Aslında düşünmeye cesaret edemediğim şeyleri düşünmemde eve almaya cesaret edemediğim kararları almamda hayatıma yeni giren iki şeyin çok faydası dokundu diyebilirim.

1. Yoga

Not: Burada Asana yani pozlardan oluşan yogadan bahsediyorum. Çok bilgisi olmayanlar için, fiziksel bir uygulama, bir çeşit spor diyebiliriz. Zihinsel ve ruhsal boyutu şu anlık benim için meditasyona dayanıyor, henüz meditasyon içeren bir yoga pratiği yapma şansım olmadı.
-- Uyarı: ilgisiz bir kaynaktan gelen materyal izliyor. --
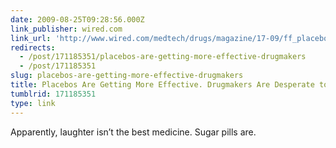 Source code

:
 ```yaml
---
date: 2009-08-25T09:28:56.000Z
link_publisher: wired.com
link_url: 'http://www.wired.com/medtech/drugs/magazine/17-09/ff_placebo_effect'
redirects:
  - /post/171185351/placebos-are-getting-more-effective-drugmakers
  - /post/171185351
slug: placebos-are-getting-more-effective-drugmakers
title: Placebos Are Getting More Effective. Drugmakers Are Desperate to Know Why.
tumblrid: 171185351
type: link
---
```

<p>Apparently, laughter isn&rsquo;t the best medicine. Sugar pills are.</p>
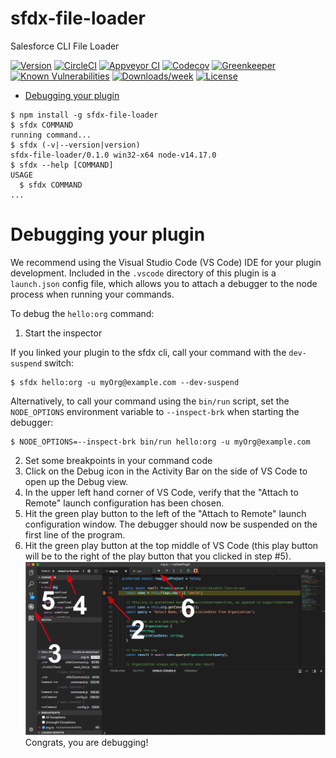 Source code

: sfdx-file-loader
================

Salesforce CLI File Loader

[![Version](https://img.shields.io/npm/v/sfdx-file-loader.svg)](https://npmjs.org/package/sfdx-file-loader)
[![CircleCI](https://circleci.com/gh/ctchipps/sfdx-file-loader/tree/master.svg?style=shield)](https://circleci.com/gh/ctchipps/sfdx-file-loader/tree/master)
[![Appveyor CI](https://ci.appveyor.com/api/projects/status/github/ctchipps/sfdx-file-loader?branch=master&svg=true)](https://ci.appveyor.com/project/heroku/sfdx-file-loader/branch/master)
[![Codecov](https://codecov.io/gh/ctchipps/sfdx-file-loader/branch/master/graph/badge.svg)](https://codecov.io/gh/ctchipps/sfdx-file-loader)
[![Greenkeeper](https://badges.greenkeeper.io/ctchipps/sfdx-file-loader.svg)](https://greenkeeper.io/)
[![Known Vulnerabilities](https://snyk.io/test/github/ctchipps/sfdx-file-loader/badge.svg)](https://snyk.io/test/github/ctchipps/sfdx-file-loader)
[![Downloads/week](https://img.shields.io/npm/dw/sfdx-file-loader.svg)](https://npmjs.org/package/sfdx-file-loader)
[![License](https://img.shields.io/npm/l/sfdx-file-loader.svg)](https://github.com/ctchipps/sfdx-file-loader/blob/master/package.json)

<!-- toc -->
* [Debugging your plugin](#debugging-your-plugin)
<!-- tocstop -->
<!-- install -->
<!-- usage -->
```sh-session
$ npm install -g sfdx-file-loader
$ sfdx COMMAND
running command...
$ sfdx (-v|--version|version)
sfdx-file-loader/0.1.0 win32-x64 node-v14.17.0
$ sfdx --help [COMMAND]
USAGE
  $ sfdx COMMAND
...
```
<!-- usagestop -->
<!-- commands -->

<!-- commandsstop -->
<!-- debugging-your-plugin -->
# Debugging your plugin
We recommend using the Visual Studio Code (VS Code) IDE for your plugin development. Included in the `.vscode` directory of this plugin is a `launch.json` config file, which allows you to attach a debugger to the node process when running your commands.

To debug the `hello:org` command: 
1. Start the inspector
  
If you linked your plugin to the sfdx cli, call your command with the `dev-suspend` switch: 
```sh-session
$ sfdx hello:org -u myOrg@example.com --dev-suspend
```
  
Alternatively, to call your command using the `bin/run` script, set the `NODE_OPTIONS` environment variable to `--inspect-brk` when starting the debugger:
```sh-session
$ NODE_OPTIONS=--inspect-brk bin/run hello:org -u myOrg@example.com
```

2. Set some breakpoints in your command code
3. Click on the Debug icon in the Activity Bar on the side of VS Code to open up the Debug view.
4. In the upper left hand corner of VS Code, verify that the "Attach to Remote" launch configuration has been chosen.
5. Hit the green play button to the left of the "Attach to Remote" launch configuration window. The debugger should now be suspended on the first line of the program. 
6. Hit the green play button at the top middle of VS Code (this play button will be to the right of the play button that you clicked in step #5).
<br><img src=".images/vscodeScreenshot.png" width="480" height="278"><br>
Congrats, you are debugging!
Zayıf ve pek kaslı sayılmayan bir kız olarak hiçbir zaman dayanıklılık isteyen sporlarda çok başarılı olamadım. (Şınav bile çekemiyorum...) Daha önce yogayı da denemiş ve direk 'bu ne ya bununla uğraşılır mı?' diye düşünüp bırakmıştım. Zor gelmişti. Bu karantina döneminde bir arkadaşım Elvin ile Yoga kanalındaki Yeni Başlayanlar için Yoga derslerini bana atıp bunlara başladığını söylediğinde ise pek hevesli olmamakla beraber 'evdeyiz madem, denemekten zarar gelmez' diye düşünüp ilk videoyla başladım. 15 dk sonra kendimi yerlere atmak istiyordum. Çok zorlandım, bileklerim ağrıdı, ters duruşlardan başım döndü, sürekli 'doğru yapıyor muyum, yapmıyorsam ne anlamı var ki' diye düşünüp durdum. Ama yine de ilk videoyu bitirdim ve bir daha yapıp yapmayacağımdan pek emin olamayarak kapattım. 
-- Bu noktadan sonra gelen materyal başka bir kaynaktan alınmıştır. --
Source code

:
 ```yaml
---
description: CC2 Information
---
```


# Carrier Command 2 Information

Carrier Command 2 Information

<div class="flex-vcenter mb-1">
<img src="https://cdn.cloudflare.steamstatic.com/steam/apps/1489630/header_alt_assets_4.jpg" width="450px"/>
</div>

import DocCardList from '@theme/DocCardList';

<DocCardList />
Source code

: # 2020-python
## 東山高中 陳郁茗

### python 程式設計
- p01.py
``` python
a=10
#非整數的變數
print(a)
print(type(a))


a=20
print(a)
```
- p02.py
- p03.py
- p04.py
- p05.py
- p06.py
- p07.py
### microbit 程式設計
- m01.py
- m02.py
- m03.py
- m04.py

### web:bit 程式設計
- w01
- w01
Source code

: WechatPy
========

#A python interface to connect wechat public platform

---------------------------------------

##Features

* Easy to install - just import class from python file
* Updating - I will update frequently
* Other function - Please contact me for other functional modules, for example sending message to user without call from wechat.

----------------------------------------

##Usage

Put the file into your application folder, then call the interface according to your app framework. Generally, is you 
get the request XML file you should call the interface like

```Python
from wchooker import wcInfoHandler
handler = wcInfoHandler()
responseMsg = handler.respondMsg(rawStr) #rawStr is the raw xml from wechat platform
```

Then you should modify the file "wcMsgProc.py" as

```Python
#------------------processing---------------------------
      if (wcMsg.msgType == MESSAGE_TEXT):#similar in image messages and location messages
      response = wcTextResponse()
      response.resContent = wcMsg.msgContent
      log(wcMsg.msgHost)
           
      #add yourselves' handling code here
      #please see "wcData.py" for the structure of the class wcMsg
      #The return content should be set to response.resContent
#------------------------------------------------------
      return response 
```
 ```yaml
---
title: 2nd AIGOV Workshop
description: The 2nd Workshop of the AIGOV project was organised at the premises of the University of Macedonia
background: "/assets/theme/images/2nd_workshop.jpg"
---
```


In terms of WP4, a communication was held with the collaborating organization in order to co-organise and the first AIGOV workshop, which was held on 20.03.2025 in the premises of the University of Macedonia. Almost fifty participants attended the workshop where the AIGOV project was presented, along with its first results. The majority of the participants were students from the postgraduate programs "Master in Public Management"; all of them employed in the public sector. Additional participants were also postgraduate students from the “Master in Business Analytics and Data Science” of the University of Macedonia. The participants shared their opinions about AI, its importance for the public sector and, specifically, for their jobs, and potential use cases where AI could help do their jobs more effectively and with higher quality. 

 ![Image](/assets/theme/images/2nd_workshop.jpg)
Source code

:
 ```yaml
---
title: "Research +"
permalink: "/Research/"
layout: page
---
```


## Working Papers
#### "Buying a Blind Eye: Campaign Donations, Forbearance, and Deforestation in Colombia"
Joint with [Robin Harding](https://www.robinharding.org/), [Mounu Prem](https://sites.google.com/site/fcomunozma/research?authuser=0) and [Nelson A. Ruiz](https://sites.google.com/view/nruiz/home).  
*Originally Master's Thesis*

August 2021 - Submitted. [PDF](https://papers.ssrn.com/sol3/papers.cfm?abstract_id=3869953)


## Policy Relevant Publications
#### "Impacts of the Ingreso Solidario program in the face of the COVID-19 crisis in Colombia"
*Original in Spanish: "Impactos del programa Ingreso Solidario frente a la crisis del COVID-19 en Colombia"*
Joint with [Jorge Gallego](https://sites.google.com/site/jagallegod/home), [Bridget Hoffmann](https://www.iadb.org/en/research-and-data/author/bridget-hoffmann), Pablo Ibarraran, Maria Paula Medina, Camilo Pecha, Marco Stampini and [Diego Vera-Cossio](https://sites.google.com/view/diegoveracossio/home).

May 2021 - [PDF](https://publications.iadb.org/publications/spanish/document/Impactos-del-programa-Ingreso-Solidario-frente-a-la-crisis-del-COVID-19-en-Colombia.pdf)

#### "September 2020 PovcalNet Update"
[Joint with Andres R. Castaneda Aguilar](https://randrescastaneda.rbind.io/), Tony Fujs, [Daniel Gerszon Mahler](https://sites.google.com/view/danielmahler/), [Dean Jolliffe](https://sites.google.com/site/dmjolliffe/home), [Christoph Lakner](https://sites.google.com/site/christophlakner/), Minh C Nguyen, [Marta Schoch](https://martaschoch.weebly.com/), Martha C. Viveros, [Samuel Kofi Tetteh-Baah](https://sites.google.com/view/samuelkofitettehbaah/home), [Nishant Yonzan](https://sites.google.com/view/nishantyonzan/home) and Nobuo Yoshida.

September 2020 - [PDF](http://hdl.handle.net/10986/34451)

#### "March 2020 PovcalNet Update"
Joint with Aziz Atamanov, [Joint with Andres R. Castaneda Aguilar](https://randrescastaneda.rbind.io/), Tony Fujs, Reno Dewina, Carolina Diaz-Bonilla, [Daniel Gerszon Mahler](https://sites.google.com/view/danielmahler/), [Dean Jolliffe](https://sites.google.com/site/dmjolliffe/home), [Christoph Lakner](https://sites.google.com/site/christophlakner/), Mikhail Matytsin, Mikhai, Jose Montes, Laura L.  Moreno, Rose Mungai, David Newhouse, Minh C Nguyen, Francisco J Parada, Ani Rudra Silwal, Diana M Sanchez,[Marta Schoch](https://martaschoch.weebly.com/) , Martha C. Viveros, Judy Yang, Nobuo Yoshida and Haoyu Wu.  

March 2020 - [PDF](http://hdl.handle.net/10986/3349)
Ertesi gün el parmaklarımdan boynuma, ayak bileklerime kadar HER YERİM ağrı içerisindeydi. Bunun ne demek olduğunu bilirsiniz: Kaslar gelişiyor! Bu spor sonrası ağrılar beni hep gaza getirmiştir. 2-3 gün daha ağrıların azalmasını bekleyip ilk videoyu tekrar açtım ve bu sefer -çok olmasa da- daha kolay geldi her şey. O günden sonra, bazen birkaç gün, bazen ise bir hafta aralıklarla her videoyu tamamen yapabilecek hale gelene kadar tekrarlayıp sonra sıradakine geçtim. 
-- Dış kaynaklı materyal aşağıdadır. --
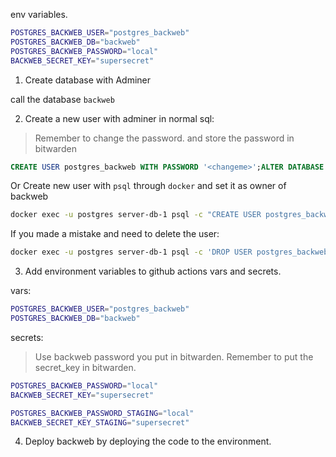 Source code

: env variables.
```sh
POSTGRES_BACKWEB_USER="postgres_backweb"
POSTGRES_BACKWEB_DB="backweb"
POSTGRES_BACKWEB_PASSWORD="local"
BACKWEB_SECRET_KEY="supersecret"
```

1. Create database with Adminer

call the database `backweb`

2. Create a new user with adminer in normal sql:

> Remember to change the password. and store the password in bitwarden

```sql
CREATE USER postgres_backweb WITH PASSWORD '<changeme>';ALTER DATABASE backweb OWNER TO postgres_backweb;
```

Or Create new user with `psql` through `docker` and set it as owner of backweb

```sh
docker exec -u postgres server-db-1 psql -c "CREATE USER postgres_backweb WITH PASSWORD '<changeme>';ALTER DATABASE backweb OWNER TO postgres_backweb;"
```

If you made a mistake and need to delete the user:

```sh
docker exec -u postgres server-db-1 psql -c 'DROP USER postgres_backweb;ALTER DATABASE backweb OWNER TO postgres_backweb;'
```

3. Add environment variables to github actions vars and secrets.

vars:

```sh
POSTGRES_BACKWEB_USER="postgres_backweb"
POSTGRES_BACKWEB_DB="backweb"
```

secrets:

> Use backweb password you put in bitwarden. Remember to put the secret_key in bitwarden.

```sh
POSTGRES_BACKWEB_PASSWORD="local"
BACKWEB_SECRET_KEY="supersecret"
```

```sh
POSTGRES_BACKWEB_PASSWORD_STAGING="local"
BACKWEB_SECRET_KEY_STAGING="supersecret"
```

4. Deploy backweb by deploying the code to the environment.
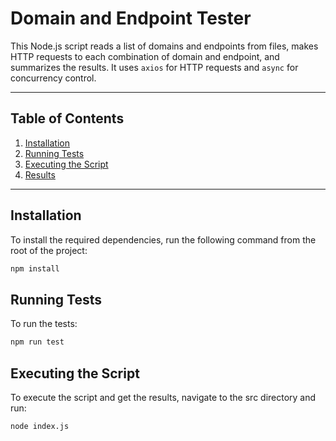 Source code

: # Domain and Endpoint Tester

This Node.js script reads a list of domains and endpoints from files, makes HTTP requests to each combination of domain and endpoint, and summarizes the results. It uses `axios` for HTTP requests and `async` for concurrency control.

---

## Table of Contents

1. [Installation](#installation)
2. [Running Tests](#running-tests)
3. [Executing the Script](#executing-the-script)
4. [Results](#results)

---

## Installation

To install the required dependencies, run the following command from the root of the project:

```bash
npm install
```

## Running Tests

To run the tests:

```bash
npm run test
```

## Executing the Script

To execute the script and get the results, navigate to the src directory and run:

```bash
node index.js
```
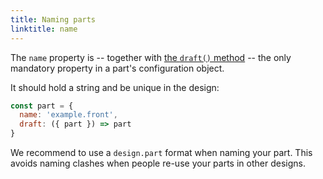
 ```yaml
---
title: Naming parts
linktitle: name
---
```


The `name` property is  -- together with [the `draft()` 
method](/reference/api/part/draft) -- the
only mandatory property in a part's configuration object.

It should hold a string and be unique in the design:

```js
const part = {
  name: 'example.front',
  draft: ({ part }) => part
}
```

<Tip>

We recommend to use a `design.part` format when naming your part.
This avoids naming clashes when people re-use your parts in other designs.

</Tip>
Eğer yılmadan, kendinizi vererek yaparsanız, sadece 1 ay içerisinde o kadar gelişiyorsunuz ki, siz bile inanamayacaksınız! İmkansız dediğim şeyleri 1 hafta sonra yapabilmeye başlıyordum ve gerçekten, sadece fiziksel rahatlamanın yanında zihniniz de berraklaşıyor. Eh, sağlıklı beyin sağlıklı vücutta bulunur sonuçta. Evde yapabileceğiniz harika bir fiziksel aktivite. Ben yapamam demeyin, vücudunuza bir iyilik yapın ve bir (birkaç :D) şans verin.

2. Sınırsız Güç


Bu kitaptan o kadar çok bahsettim ki, beni takip edenler artık gördükçe göz deviriyor olmalı. Elimde değil, kişisel gelişim kitaplarına 'inanmayan' birisi olarak, bu kitap bana o kadar çok şey öğretti ki, herkese zorla okutmak istiyorum. Eğer sonunda sahip olacağınız şey istediğiniz şeylere sahip olmak ve mutluluksa, 400 küsür sayfa okumak gibi bir bedel ödemek çok mu sizce? Bu kitap bana genel olarak aradığım huzura nasıl sahip olabileceğimi, bunun yolunun sadece benden ve zihnimden geçtiğini ve hiç düşünmediğim kadar kolay olabileceğini anlatıyor. Henüz bitirmediğim için blogda bir paylaşım yapmadım ama Instagram hesabımda Sınırsız Güç'e dair hafif detaylı bir inceleme paylaşmıştım. Sizi de böyle gaza getiren bir kitap var mı? Varsa lütfen benimle paylaşın, ben bayıldım bu pozitiflik olaylarına!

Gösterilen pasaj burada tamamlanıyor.